The grassroots of AI are only getting started. To borrow a phrase from Spideralex, these groups are doing speculative technoscience towards a variety of urgent social and political goals. We suggest that doing speculatively in a context of technology, write Spideralex and Sophie Toupin, helps to prefigure the types of feminist technologies, technoscience and infrastructures needed to (re)imagine and strive for systemic transformations [25].
The bright and boring future of mundane yet necessary policy and legislation will help bring about some of these changes [26]. Together, the various modes of praxis — safety standards, ethics, legislation, and political resistance — will chart a brighter path for AI. Absent this work, future advances in technology, as we have seen, will continue to have unintended consequences and cause far-reaching harm to host societies.
In places like China, where tech advocacy and political activism is restricted, outsiders must assist Chinese citizens in resisting authoritarianism. Client states must reject the export of surveillance technologies. And observers must continuously witness the mistreatment of minoritised populations [27]. Even these strategies, sadly, are less than the minimum needed to counter to an increasingly omniscient and oppressive surveillance state.
Greed and hatred are among the more powerful human impulses. They are rooted in all that is wrong in the world. But creativity, love, and empathy are at least as powerful. It has become a moral imperative that our technologies, particularly those which tend towards human-like intelligence, learn how to empathise, communicate, and share.
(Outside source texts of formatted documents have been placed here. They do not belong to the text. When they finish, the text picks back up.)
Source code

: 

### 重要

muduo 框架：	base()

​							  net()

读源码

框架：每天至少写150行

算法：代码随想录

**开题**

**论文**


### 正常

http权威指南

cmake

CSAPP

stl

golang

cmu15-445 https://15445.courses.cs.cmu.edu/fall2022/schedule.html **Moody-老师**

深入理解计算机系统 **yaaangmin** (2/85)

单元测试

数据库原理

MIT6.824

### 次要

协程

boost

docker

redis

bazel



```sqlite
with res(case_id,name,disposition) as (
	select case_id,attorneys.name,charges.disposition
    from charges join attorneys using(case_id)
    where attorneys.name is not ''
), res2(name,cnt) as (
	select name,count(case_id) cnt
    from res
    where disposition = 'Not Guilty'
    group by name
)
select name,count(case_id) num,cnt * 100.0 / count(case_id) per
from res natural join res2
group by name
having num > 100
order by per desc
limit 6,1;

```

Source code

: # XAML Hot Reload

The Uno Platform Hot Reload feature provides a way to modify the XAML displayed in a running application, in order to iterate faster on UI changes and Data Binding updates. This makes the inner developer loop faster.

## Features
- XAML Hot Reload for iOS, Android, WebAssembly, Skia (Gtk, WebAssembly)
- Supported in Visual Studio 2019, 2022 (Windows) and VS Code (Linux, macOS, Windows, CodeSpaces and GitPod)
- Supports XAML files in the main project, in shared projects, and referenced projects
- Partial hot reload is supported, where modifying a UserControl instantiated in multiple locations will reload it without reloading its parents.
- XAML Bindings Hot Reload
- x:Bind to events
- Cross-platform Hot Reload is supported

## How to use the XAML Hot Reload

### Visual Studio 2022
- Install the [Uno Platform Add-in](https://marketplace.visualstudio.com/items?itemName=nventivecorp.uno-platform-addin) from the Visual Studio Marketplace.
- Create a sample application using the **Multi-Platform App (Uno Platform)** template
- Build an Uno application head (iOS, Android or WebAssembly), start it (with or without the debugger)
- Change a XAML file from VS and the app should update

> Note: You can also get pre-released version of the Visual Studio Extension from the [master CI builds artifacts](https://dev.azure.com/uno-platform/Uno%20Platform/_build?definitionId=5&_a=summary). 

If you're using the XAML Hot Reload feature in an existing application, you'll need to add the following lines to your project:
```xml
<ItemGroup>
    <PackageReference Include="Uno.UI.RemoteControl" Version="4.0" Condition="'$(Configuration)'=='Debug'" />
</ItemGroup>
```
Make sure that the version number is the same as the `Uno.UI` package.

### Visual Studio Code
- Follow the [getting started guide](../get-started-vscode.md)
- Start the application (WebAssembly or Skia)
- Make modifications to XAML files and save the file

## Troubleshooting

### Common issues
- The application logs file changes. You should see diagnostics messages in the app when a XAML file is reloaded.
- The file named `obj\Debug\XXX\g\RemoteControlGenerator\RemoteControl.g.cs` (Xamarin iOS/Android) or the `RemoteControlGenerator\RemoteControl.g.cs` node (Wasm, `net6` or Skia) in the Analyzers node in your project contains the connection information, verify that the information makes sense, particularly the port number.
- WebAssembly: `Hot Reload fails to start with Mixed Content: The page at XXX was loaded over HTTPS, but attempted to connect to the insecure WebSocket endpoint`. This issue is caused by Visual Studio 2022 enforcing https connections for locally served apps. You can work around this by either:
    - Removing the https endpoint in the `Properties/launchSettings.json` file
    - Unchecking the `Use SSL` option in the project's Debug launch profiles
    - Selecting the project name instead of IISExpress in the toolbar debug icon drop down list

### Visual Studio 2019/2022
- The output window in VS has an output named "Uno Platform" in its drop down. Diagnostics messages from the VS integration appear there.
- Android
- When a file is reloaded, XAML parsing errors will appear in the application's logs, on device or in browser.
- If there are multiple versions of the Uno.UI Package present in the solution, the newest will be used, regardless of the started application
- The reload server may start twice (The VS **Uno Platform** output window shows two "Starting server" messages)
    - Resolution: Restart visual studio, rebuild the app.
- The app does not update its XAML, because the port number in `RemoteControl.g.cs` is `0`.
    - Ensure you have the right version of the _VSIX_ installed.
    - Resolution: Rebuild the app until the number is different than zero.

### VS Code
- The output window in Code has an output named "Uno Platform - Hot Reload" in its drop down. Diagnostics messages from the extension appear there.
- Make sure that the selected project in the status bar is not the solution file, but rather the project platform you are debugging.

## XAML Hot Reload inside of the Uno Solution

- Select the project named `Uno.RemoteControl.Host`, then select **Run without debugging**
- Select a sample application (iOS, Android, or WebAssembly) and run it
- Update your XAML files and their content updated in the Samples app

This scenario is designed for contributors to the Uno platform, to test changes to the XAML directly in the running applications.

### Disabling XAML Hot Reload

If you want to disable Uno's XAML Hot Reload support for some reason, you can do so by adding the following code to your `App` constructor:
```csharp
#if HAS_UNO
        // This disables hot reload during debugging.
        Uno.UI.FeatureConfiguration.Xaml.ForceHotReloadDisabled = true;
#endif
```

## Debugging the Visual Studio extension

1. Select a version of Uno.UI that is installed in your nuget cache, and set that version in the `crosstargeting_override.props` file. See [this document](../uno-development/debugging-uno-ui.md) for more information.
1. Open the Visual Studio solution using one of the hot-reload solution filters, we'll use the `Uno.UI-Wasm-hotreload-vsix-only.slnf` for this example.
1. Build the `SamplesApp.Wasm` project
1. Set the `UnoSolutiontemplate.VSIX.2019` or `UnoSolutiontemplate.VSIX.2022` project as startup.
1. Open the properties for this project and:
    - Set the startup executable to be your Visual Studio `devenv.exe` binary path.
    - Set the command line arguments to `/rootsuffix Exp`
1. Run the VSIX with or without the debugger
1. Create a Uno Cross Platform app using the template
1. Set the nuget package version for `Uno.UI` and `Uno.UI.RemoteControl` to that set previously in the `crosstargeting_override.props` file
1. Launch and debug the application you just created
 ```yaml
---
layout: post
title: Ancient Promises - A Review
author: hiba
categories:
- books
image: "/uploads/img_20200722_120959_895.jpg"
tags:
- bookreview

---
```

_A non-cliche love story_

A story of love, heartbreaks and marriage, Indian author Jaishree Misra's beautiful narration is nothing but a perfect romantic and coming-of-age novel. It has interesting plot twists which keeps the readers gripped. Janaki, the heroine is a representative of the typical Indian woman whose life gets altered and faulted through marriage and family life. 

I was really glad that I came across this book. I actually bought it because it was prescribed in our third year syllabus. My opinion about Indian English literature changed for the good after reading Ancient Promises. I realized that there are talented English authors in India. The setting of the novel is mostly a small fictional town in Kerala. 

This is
The joys of discovery and invention, through co-creation among humans and machines, must come to rank as the foremost sensibility of future ASI models.
After a hundred years of modernization, writes Yuk Hui, the ‘homecoming’ of all philosophies, whether Chinese, Japanese, Islamic, or African, will be of increasing concern in the twenty-first century because of accelerated disorientation. Everyone, every culture, needs a ‘home,’ but it doesn’t need to be an exclusive and substantial place [28].
Xngularities occur when multiple cosmotechnics are realised at peak moments of technological and cultural progress. To avoid a dystopian timeline where the singularity myth becomes reality, technology must be liberated from narrow profit motives and the totalitarian mindset of the surveillance state. Superintelligent machines — forthcoming, inevitable — will not be gentle or safe or benevolent unless they are taught how to be respectful of human diversity and subservient to society. Xngularity is the optimistic and shimmering digital underground that we need tomorrow, today.